October 30, 2016

It's not a boy






We didn't know the sex of the baby for the longest time and it was becoming a source of debate. I remember insisting that I was carrying a boy. I was sure because of my so called "mother instinct". It's laughable now but I really believed that I who was carrying my thing knew what I was carrying lol!

Fast forward to the third trimester when we decided to find out and went for a scan. The nurse said she thought it was a girl but didn't a hundred percent confirm as can be the practice with medical personnel who don't want to get sued or quoted verbatim when things don't turn out as they initially said.

But that innuendo was lost on me because I was my baby's mama and mama knows best. As we left the hospital that day, I started to ask myself why I was so hung up on my own conclusions that even the standard proof of a scan was in doubt.

As I sat and peeled back layers of reservation, I was quite surprised to find at the bottom of it, not only the desire to be right but the realization that I just naturally expected a boy like a child expects a gift from Santa if they had been good and for all the wrong reasons the Nigerian society emphasizes the gender of a baby.

I couldn't believe this was me!

Especially because I would not take myself for a traditional "old school" Nigerian and I would have thought that those sentiments were so far removed from my values and beliefs.

I mean, I have broken the mold a few times and would describe myself as not only properly educated, sufficiently exposed, culturally evolved, and rationally thinking but emotionally intelligent in that type of way that questions the subtle ways in which society favors or absolves the male gender over the other.

But here it was happening as second nature as people asking the question "Was it a boy?" without thinking, when enquiring about a mother who just put to bed. In those situations, even when the question is "What did she have, boy or girl?", the expectation hangs over the silence between asking and answering that "boy" is the expected response to the pregnant question.

So I took myself aside and asked where this was coming from and dealt with it.

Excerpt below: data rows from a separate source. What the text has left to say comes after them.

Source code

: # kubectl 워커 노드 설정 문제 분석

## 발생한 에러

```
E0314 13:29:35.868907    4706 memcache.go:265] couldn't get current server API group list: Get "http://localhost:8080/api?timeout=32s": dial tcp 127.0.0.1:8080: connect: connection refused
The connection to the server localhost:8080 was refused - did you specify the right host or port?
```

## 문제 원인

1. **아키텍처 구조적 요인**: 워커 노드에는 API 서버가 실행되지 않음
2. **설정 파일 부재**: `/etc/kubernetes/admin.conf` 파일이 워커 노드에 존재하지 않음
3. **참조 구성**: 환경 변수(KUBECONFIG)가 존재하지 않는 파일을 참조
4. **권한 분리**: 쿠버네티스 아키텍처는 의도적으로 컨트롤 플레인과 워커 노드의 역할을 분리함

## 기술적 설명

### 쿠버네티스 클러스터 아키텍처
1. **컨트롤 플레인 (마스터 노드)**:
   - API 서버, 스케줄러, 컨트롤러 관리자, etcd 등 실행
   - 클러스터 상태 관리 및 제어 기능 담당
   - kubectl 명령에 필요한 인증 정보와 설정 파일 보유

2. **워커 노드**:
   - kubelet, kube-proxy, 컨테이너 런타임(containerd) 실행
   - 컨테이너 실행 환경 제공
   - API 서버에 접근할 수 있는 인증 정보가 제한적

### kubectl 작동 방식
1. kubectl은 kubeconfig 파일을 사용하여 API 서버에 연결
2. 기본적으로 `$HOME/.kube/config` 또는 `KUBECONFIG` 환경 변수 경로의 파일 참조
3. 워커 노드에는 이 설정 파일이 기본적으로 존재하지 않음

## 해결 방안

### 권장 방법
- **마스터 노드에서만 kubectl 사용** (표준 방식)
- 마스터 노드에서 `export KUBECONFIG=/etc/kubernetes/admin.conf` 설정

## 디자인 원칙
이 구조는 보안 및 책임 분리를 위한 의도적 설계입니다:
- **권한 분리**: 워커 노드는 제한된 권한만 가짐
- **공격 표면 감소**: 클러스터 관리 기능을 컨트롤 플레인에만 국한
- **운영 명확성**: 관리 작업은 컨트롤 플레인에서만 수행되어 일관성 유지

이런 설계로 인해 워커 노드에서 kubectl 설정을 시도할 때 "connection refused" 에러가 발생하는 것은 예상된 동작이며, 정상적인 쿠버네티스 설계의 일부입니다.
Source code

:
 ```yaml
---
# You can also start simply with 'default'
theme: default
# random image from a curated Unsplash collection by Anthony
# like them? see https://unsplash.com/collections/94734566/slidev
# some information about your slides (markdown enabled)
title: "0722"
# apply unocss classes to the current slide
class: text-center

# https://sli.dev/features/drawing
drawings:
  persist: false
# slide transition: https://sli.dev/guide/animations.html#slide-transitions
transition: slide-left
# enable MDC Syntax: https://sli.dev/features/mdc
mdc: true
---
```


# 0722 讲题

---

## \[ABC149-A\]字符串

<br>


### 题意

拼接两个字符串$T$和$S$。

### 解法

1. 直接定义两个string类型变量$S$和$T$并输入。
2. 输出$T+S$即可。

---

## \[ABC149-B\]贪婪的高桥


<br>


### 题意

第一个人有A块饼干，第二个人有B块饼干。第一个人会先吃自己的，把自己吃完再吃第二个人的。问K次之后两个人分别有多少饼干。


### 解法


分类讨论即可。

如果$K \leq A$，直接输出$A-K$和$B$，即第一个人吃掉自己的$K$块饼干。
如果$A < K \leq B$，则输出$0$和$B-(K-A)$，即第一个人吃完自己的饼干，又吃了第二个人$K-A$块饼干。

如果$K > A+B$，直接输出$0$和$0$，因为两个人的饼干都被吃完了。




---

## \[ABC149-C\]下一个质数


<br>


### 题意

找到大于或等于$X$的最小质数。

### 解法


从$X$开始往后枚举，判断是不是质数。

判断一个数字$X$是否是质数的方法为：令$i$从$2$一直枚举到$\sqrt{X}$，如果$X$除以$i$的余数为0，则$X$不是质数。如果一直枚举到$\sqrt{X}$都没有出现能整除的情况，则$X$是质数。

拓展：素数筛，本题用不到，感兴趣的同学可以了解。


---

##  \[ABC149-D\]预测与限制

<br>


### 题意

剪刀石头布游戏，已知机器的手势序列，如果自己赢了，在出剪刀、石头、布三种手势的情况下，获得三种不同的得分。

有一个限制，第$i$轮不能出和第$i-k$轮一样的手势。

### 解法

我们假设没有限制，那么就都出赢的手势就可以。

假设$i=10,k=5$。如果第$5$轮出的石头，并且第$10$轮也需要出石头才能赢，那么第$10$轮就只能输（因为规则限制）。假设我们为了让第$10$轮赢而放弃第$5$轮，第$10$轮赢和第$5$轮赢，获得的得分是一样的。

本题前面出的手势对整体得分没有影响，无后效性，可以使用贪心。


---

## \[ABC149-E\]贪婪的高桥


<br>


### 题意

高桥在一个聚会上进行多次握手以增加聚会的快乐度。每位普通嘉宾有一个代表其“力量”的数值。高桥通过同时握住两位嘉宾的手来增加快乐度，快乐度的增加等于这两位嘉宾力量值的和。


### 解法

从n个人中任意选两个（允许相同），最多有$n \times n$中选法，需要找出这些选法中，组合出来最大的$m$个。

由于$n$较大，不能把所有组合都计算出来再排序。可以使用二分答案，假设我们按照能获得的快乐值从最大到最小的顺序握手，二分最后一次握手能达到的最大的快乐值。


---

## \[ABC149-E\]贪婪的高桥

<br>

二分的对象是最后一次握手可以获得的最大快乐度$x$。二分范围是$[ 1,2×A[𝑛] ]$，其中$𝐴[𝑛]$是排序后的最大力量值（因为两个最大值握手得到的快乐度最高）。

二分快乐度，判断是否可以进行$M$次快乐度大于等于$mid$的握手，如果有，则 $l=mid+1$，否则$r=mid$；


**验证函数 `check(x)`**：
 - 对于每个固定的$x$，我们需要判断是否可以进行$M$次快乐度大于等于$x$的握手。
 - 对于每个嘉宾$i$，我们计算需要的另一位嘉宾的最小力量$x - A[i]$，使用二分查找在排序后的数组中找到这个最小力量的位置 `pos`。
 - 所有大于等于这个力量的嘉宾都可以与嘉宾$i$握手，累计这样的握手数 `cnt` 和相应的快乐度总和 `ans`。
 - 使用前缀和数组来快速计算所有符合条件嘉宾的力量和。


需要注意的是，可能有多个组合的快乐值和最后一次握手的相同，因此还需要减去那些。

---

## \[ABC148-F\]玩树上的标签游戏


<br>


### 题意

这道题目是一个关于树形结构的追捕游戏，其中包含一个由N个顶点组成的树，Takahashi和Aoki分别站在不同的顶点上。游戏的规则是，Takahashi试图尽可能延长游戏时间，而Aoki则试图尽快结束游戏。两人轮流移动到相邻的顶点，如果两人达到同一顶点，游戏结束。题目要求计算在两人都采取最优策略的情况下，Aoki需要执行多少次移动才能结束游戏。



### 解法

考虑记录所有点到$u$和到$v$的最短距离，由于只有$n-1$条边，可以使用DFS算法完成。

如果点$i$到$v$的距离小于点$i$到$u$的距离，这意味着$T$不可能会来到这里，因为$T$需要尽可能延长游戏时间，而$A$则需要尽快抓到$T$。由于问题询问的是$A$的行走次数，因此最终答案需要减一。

As I think on this experience now, it reminds me of all the other societal expectations we have internalized and become conditioned to accept as measures of if we have succeeded and deserve celebration and measures by which approval is doled out or withheld.

The unspoken rules that become audible in debates like if a woman who has had CS has failed by not having her baby naturally or if a woman who opted for pain relief failed for not bearing the unbearable pain of long hours of labor.

The worst part is not so much these "rules" that make us unkind to and hard on ourselves, it is that we actually get tripped over by them and feel guilty, and responsible, and wrong and imperfect when we come up short.

And maybe it is a good thing, this bad feeling of being a disappointment in some way, because that is really the decisive moment where we can rewrite the script, change the channel and set ourselves free.

By the time Angelface made her arrival, I was ready, not only for my beautiful gift of a girl but freed to show her that she is enough and does not need to do a single thing more to deserve her place.


P.S

Never again! I will be finding out right away what the sex of my future babies are.